Il conoscere che trionfa nell’epoca contemporanea, tuttavia, sembra porsi a prescindere dalla domanda di verità e, a volte, come rifiuto di essa. La filosofia speculativa, nel corso degli ultimi secoli, è stata considerata molto spesso un esercizio vuoto, un’astrattezza che non ha alcuna rilevanza per una ricerca che progetti di attenersi all’autentica realtà delle cose.
Se non che, è la stessa scienza che, proprio quando si esprime come ricerca autentica e radicale, riscopre le questioni fondamentali del sapere e mostra di rivolgersi a una filosofia che sappia pienamente svolgere la sua funzione teoretica.
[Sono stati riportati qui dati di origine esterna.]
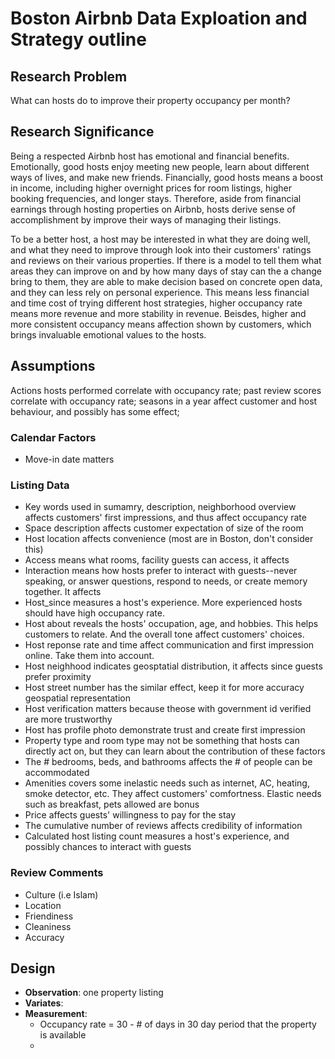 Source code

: # Boston Airbnb Data Exploation and Strategy outline

## Research Problem
What can hosts do to improve their property occupancy per month?

## Research Significance
Being a respected Airbnb host has emotional and financial benefits. Emotionally, good hosts enjoy meeting new people, learn about different ways of lives, and make new friends. Financially, good hosts means a boost in income, including higher overnight prices for room listings, higher booking frequencies, and longer stays. Therefore, aside from financial earnings through hosting properties on Airbnb, hosts derive sense of accomplishment by improve their ways of managing their listings. 

To be a better host, a host may be interested in what they are doing well, and what they need to improve through look into their customers' ratings and reviews on their various properties. If there is a model to tell them what areas they can improve on and by how many days of stay can the a change bring to them, they are able to make decision based on concrete open data, and they can less rely on personal experience. This means less financial and time cost of trying different host strategies, higher occupancy rate means more revenue and more stability in revenue. Beisdes, higher and more consistent occupancy means affection shown by customers, which brings invaluable emotional values to the hosts.

## Assumptions
Actions hosts performed correlate with occupancy rate; 
past review scores correlate with occupancy rate;
seasons in a year affect customer and host behaviour, and possibly has some effect;

### Calendar Factors
* Move-in date matters

### Listing Data
* Key words used in sumamry, description, neighborhood overview affects customers' first impressions, and thus affect occupancy rate
* Space description affects customer expectation of size of the room
* Host location affects convenience (most are in Boston, don't consider this)
* Access means what rooms, facility guests can access, it affects
* Interaction means how hosts prefer to interact with guests--never speaking, or answer questions, respond to needs, or create memory together. It affects
* Host_since measures a host's experience. More experienced hosts should have high occupancy rate.
* Host about reveals the hosts' occupation, age, and hobbies. This helps customers to relate. And the overall tone affect customers' choices.
* Host reponse rate and time affect communication and first impression online. Take them into account.
* Host neighhood indicates geosptatial distribution, it affects since guests prefer proximity
* Host street number has the similar effect, keep it for more accuracy geospatial representation
* Host verification matters because theose with government id verified are more trustworthy
* Host has profile photo demonstrate trust and create first impression
* Property type and room type may not be something that hosts can directly act on, but they can learn about the contribution of these factors
* The # bedrooms, beds, and bathrooms affects the # of people can be accommodated
* Amenities covers some inelastic needs such as internet, AC, heating, smoke detector, etc. They affect customers' comfortness. Elastic needs such as breakfast, pets allowed are bonus
* Price affects guests' willingness to pay for the stay
* The cumulative number of reviews affects credibility of information
* Calculated host listing count measures a host's experience, and possibly chances to interact with guests

### Review Comments
* Culture (i.e Islam)
* Location
* Friendiness
* Cleaniness
* Accuracy

## Design
* **Observation**: one property listing
* **Variates**: 
* **Measurement**:
    * Occupancy rate = 30 - # of days in 30 day period that the property is available
    *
Ogni ricerca, infatti, è rivolta alla verità dell’oggetto intorno a cui si dispone e, se dichiara che il proprio fine è l’utile, ciò nondimeno intende che questo sia veramente tale, così che neppure l’utile può venire separato dal vero e l’esigenza di fondazione torna a riproporsi come innegabile: essa costituisce il senso anche di quel conoscere che esibisce un intento soltanto pratico-operativo.
Orbene, il riferimento alla realtà è espressione di questa esigenza di fondazione. Ordinariamente, si assume l’esperienza percettivo-sensibile, ossia i “dati” rilevati dai nostri sensi, come l’autentica realtà. Tali dati vengono anche definiti “fatti” proprio perché indiscutibili, stante l’indipendenza che si suppone essi abbiano rispetto ai punti di vista soggettivi. In questa concezione, la verità viene connotata come corrispondenza (adaequatio), e precisamente come corrispondenza tra la cosa reale (rei) e il conoscere (et intellectus) che esprime tale realtà mediante enunciati e mediante formule. Se il conoscere coglie le cose come esse effettivamente sono, allora si tratta di un conoscere vero; se, invece, non le coglie come effettivamente sono, allora si tratta di un conoscere non vero.
Il problema, però, consiste nella modalità di accertamento dell’essere delle cose. Per poter confrontare il conoscere con la realtà, ecco il problema, si dovrebbe poter cogliere la realtà direttamente, immediatamente, a prescindere dal processo conoscitivo. Si dovrebbe avere un accesso privilegiato al reale, diverso da quello che si ottiene in forza del processo conoscitivo. Solo in questo caso diventa possibile il confronto tra il reale, accolto a prescindere dal conoscere, e la descrizione che ne fornisce il conoscere stesso.
Si potrebbe obiettare che, per cogliere il reale, è sufficiente osservarlo. L’ingenuità di questa posizione, però, è ormai nota ed è nota non solo a chi cerca di pensare in senso speculativo. Anche in ambito epistemologico, infatti, la consapevolezza che ogni osservazione è “carica” di teoria e, dunque, non è mai neutra si è andata affermando in modo significativo nella seconda metà del Novecento. Tuttavia, recentemente la teoreticità dell’osservazione è stata fortemente discussa ed è tornato a imporsi un punto vista che tende ad assumere la realtà secondo la forma in cui essa si presenta all’ordinario esperire, ossia secondo la forma propria del senso comune.
Precisamente sul tema della realtà ci proponiamo ora di riflettere, perché a seconda di come si intende la vera realtà si configura una concezione naturalista oppure una concezione metafisica, fermo restando il fatto che anche alcuni sostenitori della concezione naturalista parlano di realismo metafisico per indicare il punto di vista per il quale è possibile cogliere la realtà oggettiva. Di contro, quando noi parliamo di concezione metafisica, contrapposta appunto a quella naturalista, intendiamo sottolineare non soltanto che la vera realtà emerge oltre la realtà naturale, ma anche che tale realtà, che è vera solo se assoluta, è bensì innegabile, ma proprio perché assoluta non è determinabile.
Per introdurre l’analisi, riteniamo utile ricordare che il tema della realtà è intrinsecamente vincolato a quello dell’esistenza. Che è come dire: la domanda intorno a quale sia la vera realtà tende a convertirsi nella domanda su quali siano le cose effettivamente esistenti.